Dalke Scientific Software: More science. Less time. Products
[ previous | newer ]     /home/writings/diary/archive/2010/01/11/fingerprint_file_format

Fingerprint File Format

(This has nothing at all to do with human fingerprints. I'm talking about a technique used in chemistry used to represent characteristics of a small molecule as a bit string so that fast bit operations can be used instead of slow graph operations. It's often rather like a Bloom filter where the hash function is based on molecular substucture.)

SD files and SMILES files are the two most common small molecule structure formats. PDB is the most common macromolecular structure format. FASTA and GenBank are similarly common in sequence databases. But molecular fingerprints don't have a common format.

I propose a new common format for these, called "FingerPrint Format", or "FPF file", with the standard extension of ".fpf." I'm looking for feedback and suggestions, and hopefully also uptake by others.

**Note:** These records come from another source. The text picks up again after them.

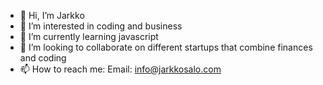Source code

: - 👋 Hi, I’m Jarkko
- 👀 I’m interested in coding and business
- 🌱 I’m currently learning javascript
- 💞️ I’m looking to collaborate on different startups that combine finances and coding
- 📫 How to reach me:
        Email: info@jarkkosalo.com
        
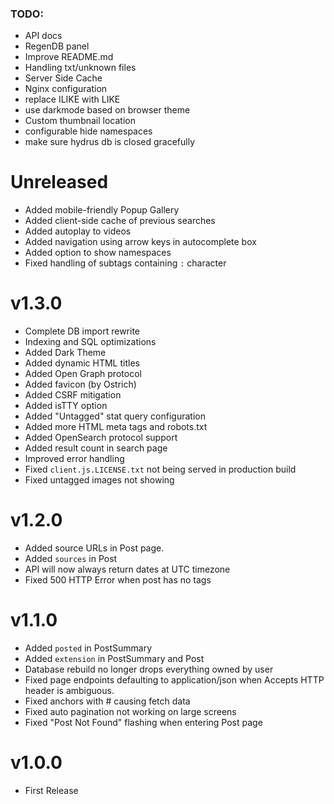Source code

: 
### TODO:

- API docs
- RegenDB panel
- Improve README.md
- Handling txt/unknown files
- Server Side Cache
- Nginx configuration
- replace ILIKE with LIKE
- use darkmode based on browser theme
- Custom thumbnail location
- configurable hide namespaces
- make sure hydrus db is closed gracefully


# Unreleased

- Added mobile-friendly Popup Gallery
- Added client-side cache of previous searches
- Added autoplay to videos
- Added navigation using arrow keys in autocomplete box
- Added option to show namespaces
- Fixed handling of subtags containing `:` character


# v1.3.0

- Complete DB import rewrite
- Indexing and SQL optimizations
- Added Dark Theme
- Added dynamic HTML titles
- Added Open Graph protocol
- Added favicon (by Ostrich)
- Added CSRF mitigation
- Added isTTY option
- Added "Untagged" stat query configuration
- Added more HTML meta tags and robots.txt
- Added OpenSearch protocol support
- Added result count in search page
- Improved error handling
- Fixed `client.js.LICENSE.txt` not being served in production build 
- Fixed untagged images not showing


# v1.2.0

- Added source URLs in Post page.
- Added `sources` in Post
- API will now always return dates at UTC timezone
- Fixed 500 HTTP Error when post has no tags


# v1.1.0

- Added `posted` in PostSummary
- Added `extension` in PostSummary and Post
- Database rebuild no longer drops everything owned by user
- Fixed page endpoints defaulting to application/json when Accepts HTTP header is ambiguous.
- Fixed anchors with # causing fetch data
- Fixed auto pagination not working on large screens
- Fixed "Post Not Found" flashing when entering Post page


# v1.0.0

- First Release
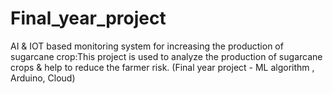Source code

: # Final_year_project
AI &amp; IOT based monitoring system for increasing the production of sugarcane crop:This project is used to analyze the production of sugarcane crops &amp; help to reduce the farmer risk. (Final year project - ML algorithm , Arduino, Cloud)
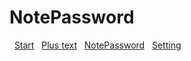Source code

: # NotePassword
&nbsp;
[Start](https://github.com/dmitriymykhalchenko/NotePassword/blob/master/img/1.png)
&nbsp;
[Plus text](https://github.com/dmitriymykhalchenko/NotePassword/blob/master/img/2.png)
&nbsp;
[NotePassword](https://github.com/dmitriymykhalchenko/NotePassword/blob/master/img/3.png)
&nbsp;
[Setting](https://github.com/dmitriymykhalchenko/NotePassword/blob/master/img/4.png)
&nbsp;

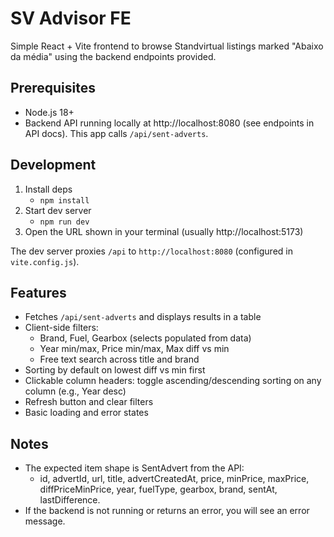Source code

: # SV Advisor FE

Simple React + Vite frontend to browse Standvirtual listings marked "Abaixo da média" using the backend endpoints provided.

## Prerequisites
- Node.js 18+
- Backend API running locally at http://localhost:8080 (see endpoints in API docs). This app calls `/api/sent-adverts`.

## Development
1. Install deps
   - `npm install`
2. Start dev server
   - `npm run dev`
3. Open the URL shown in your terminal (usually http://localhost:5173)

The dev server proxies `/api` to `http://localhost:8080` (configured in `vite.config.js`).

## Features
- Fetches `/api/sent-adverts` and displays results in a table
- Client-side filters:
  - Brand, Fuel, Gearbox (selects populated from data)
  - Year min/max, Price min/max, Max diff vs min
  - Free text search across title and brand
- Sorting by default on lowest diff vs min first
- Clickable column headers: toggle ascending/descending sorting on any column (e.g., Year desc)
- Refresh button and clear filters
- Basic loading and error states

## Notes
- The expected item shape is SentAdvert from the API:
  - id, advertId, url, title, advertCreatedAt, price, minPrice, maxPrice, diffPriceMinPrice, year, fuelType, gearbox, brand, sentAt, lastDifference.
- If the backend is not running or returns an error, you will see an error message.
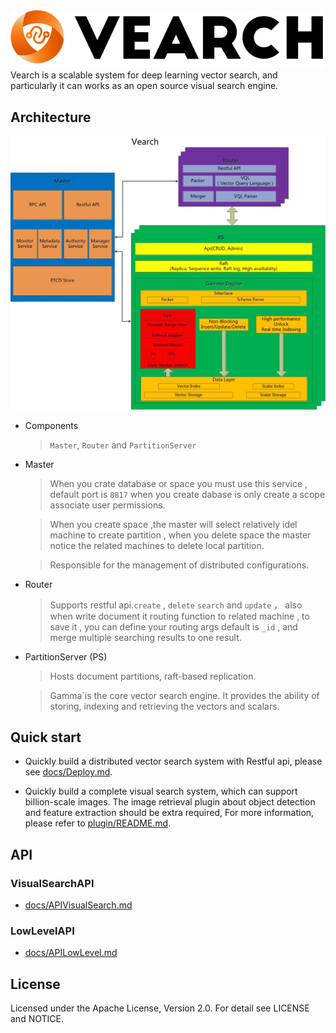 <div align="center">
  <img src="docs/img/vearch_logo.png">
</div>
Vearch is a scalable system for deep learning vector search, and particularly it can works as an open source visual search engine.

## Architecture

![arc](docs/img/VearchArch.jpg)

* Components

  > `Master`, `Router` and `PartitionServer` 

* Master 

  > When you crate database or space you must use this service , default port is `8817` when you create dabase is only create a scope associate user permissions.

  > When you create space ,the master will select relatively idel machine to create partition , when you delete space the master notice the related machines to delete local partition.

  > Responsible for the management of distributed configurations.
* Router

  > Supports restful api.`create`  , `delete`  `search` and `update` ， also when write document it routing function to related machine , to save it , you can define your routing args default is `_id` , and merge multiple searching results to one result.

* PartitionServer (PS)

  > Hosts document partitions, raft-based replication.

  > Gamma`is the core vector search engine. It provides the ability of storing, indexing and retrieving the vectors and scalars.


## Quick start

* Quickly build a distributed vector search system with Restful api, please see [docs/Deploy.md](docs/Deploy.md).


* Quickly build a complete visual search system, which can support billion-scale images. The image retrieval plugin about object detection and feature extraction should be extra required, For more information, please refer to [plugin/README.md](plugin/README.md).

## API

### VisualSearchAPI
* [docs/APIVisualSearch.md](docs/APIVisualSearch.md)

### LowLevelAPI
* [docs/APILowLevel.md](docs/APILowLevel.md)

## License
Licensed under the Apache License, Version 2.0. For detail see LICENSE and NOTICE.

One problem of course is that they are many types of fingerprints and many ways to represent them. I'm limiting myself to those which are easily represented as a fixed-length bit string of length between 8 and about 8K, and which are dense enough to store the bits directly as bits rather than run-length or other encoding.

My goal is to make fingerprint data sets more portable, so that tools and algorithms developed by one group can more easily be shared and tested by another.

Use cases

Yes, these are all oriented around me. If it wasn't something I wanted then I would be getting paid for this. (Got funding?)

1) One of my clients wanted a 3-nearest-neighbors search (within some cutoff) of a set of Daylight fingerprints, to be used in part of their dataflow system. The files were static, and only updated once every 6 months or so. There was no need for a database, so I wrote a one-off search system for them.

2) I want to write a high-speed Tanimoto similarity search algorithm which works with a pre-built data structure and makes good use of modern processors. Most formats are not designed for high performance and require a preprocessing phase to load the data, and in a command-line tool the data load time will be the limiting factor, not the search.

3) I've found it a bit trying to determine the format and bit order of each fingerprint tool I use, since they are almost all different.

4) I want to develop some screening data sets for substructure queries and evaluate how effective they are against different inputs.

5) Oh, here's one which others want! Do the N**2 nearest-neighbor searches of a data set across a set of machines without spending much time building a fingerprint generation and parsing infrastructure.

Design goals

Here are my design goals:

These are not design goals:

I haven't decided how important these are:

Also, while not a design goal, I would like to have a set of reference implementation for different types of Tanimoto searches and substructure filtering and others. I also want them to be fast enough to be used in benchmarking new implementations, since I've seen too many benchmarks in general where the reference baseline was a naive (meaning "not fast") implementation.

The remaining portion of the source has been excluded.